Plain-text document sources
════════════════════
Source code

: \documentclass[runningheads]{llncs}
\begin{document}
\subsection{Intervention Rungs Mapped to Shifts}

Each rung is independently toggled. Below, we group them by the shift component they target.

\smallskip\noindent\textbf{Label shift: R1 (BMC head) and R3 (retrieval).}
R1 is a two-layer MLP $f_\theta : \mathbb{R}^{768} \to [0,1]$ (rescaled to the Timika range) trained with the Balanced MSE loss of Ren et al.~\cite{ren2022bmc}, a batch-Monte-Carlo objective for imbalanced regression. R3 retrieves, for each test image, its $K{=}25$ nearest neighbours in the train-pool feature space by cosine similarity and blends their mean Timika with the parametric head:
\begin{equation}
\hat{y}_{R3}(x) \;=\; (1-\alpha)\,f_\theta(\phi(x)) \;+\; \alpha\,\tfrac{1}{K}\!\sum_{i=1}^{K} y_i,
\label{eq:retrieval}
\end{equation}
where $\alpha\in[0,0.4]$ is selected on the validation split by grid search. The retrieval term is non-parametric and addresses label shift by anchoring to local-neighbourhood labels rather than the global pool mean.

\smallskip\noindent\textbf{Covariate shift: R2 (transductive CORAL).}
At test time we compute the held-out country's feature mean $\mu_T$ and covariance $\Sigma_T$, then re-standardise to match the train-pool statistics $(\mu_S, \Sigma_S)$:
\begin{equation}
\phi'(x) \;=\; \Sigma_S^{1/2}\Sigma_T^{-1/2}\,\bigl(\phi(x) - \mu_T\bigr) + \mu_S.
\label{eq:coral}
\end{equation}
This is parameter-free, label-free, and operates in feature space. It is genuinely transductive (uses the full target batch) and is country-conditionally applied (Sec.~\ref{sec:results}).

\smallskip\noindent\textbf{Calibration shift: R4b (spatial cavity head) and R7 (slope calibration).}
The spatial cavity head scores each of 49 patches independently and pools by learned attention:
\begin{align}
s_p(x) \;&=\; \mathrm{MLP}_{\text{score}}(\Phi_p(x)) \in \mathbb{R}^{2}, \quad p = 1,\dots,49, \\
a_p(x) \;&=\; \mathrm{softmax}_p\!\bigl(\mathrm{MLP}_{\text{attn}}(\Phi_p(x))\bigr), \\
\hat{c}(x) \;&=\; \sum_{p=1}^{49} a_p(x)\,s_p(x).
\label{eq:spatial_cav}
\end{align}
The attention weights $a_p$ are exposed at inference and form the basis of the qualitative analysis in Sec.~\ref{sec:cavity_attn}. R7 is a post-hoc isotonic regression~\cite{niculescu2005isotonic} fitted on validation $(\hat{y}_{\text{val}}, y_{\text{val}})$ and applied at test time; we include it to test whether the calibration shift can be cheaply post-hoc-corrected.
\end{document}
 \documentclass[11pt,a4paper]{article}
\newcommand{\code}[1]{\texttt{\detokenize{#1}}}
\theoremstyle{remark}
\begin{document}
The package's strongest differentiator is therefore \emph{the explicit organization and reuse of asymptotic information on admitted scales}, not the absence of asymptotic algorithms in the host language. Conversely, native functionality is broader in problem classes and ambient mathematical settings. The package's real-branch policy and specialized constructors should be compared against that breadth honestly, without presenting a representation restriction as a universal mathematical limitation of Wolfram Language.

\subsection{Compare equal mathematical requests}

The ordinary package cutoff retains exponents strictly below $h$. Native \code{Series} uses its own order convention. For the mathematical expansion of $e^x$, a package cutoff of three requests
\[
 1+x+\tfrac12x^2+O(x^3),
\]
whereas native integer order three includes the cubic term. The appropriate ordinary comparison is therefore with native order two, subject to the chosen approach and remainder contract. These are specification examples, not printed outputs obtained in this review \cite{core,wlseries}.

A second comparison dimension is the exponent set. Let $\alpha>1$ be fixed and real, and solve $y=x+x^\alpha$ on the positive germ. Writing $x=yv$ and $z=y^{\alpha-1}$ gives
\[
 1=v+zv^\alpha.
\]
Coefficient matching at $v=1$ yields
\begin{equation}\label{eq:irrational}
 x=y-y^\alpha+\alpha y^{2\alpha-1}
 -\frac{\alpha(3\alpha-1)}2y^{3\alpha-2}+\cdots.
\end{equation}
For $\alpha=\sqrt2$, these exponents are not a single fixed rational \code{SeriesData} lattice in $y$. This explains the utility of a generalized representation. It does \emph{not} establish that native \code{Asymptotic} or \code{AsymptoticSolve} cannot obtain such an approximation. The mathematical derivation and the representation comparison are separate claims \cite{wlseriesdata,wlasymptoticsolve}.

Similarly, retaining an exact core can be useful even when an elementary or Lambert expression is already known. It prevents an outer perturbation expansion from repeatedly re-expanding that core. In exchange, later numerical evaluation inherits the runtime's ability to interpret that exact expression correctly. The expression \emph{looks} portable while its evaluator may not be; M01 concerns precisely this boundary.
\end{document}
════════════════════
WHAT IS REQUIRED:
Filter the records above for lines containing the word "regression", and copy those lines.

REPLY:
R1 is a two-layer MLP $f_\theta : \mathbb{R}^{768} \to [0,1]$ (rescaled to the Timika range) trained with the Balanced MSE loss of Ren et al.~\cite{ren2022bmc}, a batch-Monte-Carlo objective for imbalanced regression. R3 retrieves, for each test image, its $K{=}25$ nearest neighbours in the train-pool feature space by cosine similarity and blends their mean Timika with the parametric head:
The attention weights $a_p$ are exposed at inference and form the basis of the qualitative analysis in Sec.~\ref{sec:cavity_attn}. R7 is a post-hoc isotonic regression~\cite{niculescu2005isotonic} fitted on validation $(\hat{y}_{\text{val}}, y_{\text{val}})$ and applied at test time; we include it to test whether the calibration shift can be cheaply post-hoc-corrected.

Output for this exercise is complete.